◆ **Work request**: From the entries below, copy each line in which the word "graphics" occurs.

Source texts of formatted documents
========================
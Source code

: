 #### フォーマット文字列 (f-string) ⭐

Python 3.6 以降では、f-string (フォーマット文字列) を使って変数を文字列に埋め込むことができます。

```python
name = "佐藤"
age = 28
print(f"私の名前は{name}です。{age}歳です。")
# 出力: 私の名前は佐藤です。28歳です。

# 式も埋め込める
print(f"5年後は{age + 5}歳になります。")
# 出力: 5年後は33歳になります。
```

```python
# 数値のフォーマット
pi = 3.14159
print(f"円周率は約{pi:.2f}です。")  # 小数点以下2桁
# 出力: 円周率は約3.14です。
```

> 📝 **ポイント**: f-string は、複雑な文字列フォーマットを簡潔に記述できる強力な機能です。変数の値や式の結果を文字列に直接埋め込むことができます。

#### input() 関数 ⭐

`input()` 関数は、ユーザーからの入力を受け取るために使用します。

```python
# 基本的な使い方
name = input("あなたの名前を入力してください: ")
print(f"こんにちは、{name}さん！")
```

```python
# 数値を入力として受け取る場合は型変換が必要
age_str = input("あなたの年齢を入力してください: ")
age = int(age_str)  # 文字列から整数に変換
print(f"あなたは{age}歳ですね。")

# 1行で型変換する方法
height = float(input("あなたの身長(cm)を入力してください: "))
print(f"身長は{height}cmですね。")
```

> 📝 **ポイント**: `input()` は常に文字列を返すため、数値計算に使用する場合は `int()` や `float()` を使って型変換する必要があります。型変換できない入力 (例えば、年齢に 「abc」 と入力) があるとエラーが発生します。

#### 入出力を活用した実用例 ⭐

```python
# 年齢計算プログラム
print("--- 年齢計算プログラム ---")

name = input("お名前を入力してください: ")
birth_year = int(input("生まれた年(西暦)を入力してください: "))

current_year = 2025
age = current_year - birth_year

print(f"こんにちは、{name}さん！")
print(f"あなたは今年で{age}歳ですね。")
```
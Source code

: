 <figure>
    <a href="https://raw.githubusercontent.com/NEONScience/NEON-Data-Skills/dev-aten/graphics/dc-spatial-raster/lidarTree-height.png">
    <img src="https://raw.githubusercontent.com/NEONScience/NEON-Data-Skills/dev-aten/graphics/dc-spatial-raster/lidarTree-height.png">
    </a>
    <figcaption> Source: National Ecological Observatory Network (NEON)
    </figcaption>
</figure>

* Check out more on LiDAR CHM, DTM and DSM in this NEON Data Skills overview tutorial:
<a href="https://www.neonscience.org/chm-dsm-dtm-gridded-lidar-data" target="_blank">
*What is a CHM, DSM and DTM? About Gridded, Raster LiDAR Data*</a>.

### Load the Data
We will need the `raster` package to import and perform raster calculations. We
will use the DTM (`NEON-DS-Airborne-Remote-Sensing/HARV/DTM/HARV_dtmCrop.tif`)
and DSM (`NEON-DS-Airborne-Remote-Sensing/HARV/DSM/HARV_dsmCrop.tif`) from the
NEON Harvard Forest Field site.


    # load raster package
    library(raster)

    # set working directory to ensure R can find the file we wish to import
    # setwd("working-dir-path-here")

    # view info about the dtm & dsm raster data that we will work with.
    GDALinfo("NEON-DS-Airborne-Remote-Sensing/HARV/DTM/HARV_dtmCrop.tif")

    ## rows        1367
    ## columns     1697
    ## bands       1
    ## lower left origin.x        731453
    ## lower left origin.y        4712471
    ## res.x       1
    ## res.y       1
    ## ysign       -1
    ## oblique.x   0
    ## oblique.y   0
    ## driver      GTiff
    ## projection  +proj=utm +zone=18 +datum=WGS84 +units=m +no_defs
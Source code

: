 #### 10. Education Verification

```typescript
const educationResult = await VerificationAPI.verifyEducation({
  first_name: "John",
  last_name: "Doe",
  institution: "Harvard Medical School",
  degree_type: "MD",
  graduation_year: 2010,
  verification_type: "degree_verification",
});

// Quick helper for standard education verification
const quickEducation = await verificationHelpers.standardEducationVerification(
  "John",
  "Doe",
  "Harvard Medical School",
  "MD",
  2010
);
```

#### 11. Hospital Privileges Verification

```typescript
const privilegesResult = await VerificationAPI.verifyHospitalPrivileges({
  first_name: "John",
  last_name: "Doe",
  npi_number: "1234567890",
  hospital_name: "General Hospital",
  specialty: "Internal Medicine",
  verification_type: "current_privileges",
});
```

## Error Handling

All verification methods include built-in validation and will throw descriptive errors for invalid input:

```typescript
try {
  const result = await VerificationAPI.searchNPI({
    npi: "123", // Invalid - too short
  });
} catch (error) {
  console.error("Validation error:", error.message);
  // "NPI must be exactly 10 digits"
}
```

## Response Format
========================
◆ **Answer box**:
    <a href="https://raw.githubusercontent.com/NEONScience/NEON-Data-Skills/dev-aten/graphics/dc-spatial-raster/lidarTree-height.png">
    <img src="https://raw.githubusercontent.com/NEONScience/NEON-Data-Skills/dev-aten/graphics/dc-spatial-raster/lidarTree-height.png">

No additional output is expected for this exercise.